--- ENTRIES SHOWN Enclosed Below ---
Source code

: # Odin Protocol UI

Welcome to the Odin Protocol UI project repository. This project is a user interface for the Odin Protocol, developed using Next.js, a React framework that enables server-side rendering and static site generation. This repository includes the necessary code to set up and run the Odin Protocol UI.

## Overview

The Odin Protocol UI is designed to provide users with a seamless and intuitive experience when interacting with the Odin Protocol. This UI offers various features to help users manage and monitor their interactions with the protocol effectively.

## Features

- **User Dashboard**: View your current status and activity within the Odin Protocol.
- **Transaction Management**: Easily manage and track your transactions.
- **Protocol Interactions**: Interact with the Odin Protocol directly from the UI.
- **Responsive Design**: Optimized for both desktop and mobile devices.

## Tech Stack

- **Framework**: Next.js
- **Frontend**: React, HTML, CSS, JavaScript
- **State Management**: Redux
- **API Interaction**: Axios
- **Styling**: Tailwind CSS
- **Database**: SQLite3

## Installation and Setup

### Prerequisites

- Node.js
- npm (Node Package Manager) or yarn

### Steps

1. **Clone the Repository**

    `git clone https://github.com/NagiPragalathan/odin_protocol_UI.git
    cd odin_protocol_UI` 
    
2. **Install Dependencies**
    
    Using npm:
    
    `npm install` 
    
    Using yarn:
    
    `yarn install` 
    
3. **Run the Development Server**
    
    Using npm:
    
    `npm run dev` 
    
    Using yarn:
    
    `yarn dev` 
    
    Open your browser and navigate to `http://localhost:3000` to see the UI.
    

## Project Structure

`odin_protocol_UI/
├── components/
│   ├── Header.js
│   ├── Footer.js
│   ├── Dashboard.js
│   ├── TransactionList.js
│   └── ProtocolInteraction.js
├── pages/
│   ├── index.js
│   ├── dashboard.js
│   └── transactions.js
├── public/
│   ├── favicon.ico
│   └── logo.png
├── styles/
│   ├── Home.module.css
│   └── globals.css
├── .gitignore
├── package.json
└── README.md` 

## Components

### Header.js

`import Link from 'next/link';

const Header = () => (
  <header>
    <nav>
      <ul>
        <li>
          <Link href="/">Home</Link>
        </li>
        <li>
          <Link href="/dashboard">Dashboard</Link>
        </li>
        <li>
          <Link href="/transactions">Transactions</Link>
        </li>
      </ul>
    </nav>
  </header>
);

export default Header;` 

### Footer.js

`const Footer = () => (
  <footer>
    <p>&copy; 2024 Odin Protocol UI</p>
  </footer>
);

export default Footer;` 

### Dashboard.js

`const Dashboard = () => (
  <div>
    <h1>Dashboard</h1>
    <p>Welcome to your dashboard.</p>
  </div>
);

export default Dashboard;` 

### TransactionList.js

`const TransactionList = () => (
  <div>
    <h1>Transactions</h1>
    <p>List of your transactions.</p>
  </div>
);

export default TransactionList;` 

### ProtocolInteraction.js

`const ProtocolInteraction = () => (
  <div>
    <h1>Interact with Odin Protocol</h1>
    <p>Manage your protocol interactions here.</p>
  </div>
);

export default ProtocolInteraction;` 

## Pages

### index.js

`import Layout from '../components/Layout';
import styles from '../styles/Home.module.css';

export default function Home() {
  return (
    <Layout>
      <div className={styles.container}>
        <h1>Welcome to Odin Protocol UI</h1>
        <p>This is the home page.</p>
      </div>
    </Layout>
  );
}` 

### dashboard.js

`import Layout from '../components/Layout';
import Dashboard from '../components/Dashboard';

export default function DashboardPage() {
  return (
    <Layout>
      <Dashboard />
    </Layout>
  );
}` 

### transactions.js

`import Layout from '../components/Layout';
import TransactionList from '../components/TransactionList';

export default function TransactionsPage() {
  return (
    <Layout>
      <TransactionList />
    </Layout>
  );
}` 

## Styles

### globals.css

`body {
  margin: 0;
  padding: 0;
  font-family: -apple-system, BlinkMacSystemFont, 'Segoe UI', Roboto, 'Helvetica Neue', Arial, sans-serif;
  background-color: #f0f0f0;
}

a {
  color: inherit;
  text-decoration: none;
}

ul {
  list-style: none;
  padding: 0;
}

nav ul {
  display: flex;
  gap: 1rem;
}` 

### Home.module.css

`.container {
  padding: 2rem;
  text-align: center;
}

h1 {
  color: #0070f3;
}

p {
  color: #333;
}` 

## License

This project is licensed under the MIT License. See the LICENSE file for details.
--- End of Enclosed ENTRIES SHOWN ---
When a line in the records holds the string "function", copy that line.

export default function Home() {
export default function DashboardPage() {
export default function TransactionsPage() {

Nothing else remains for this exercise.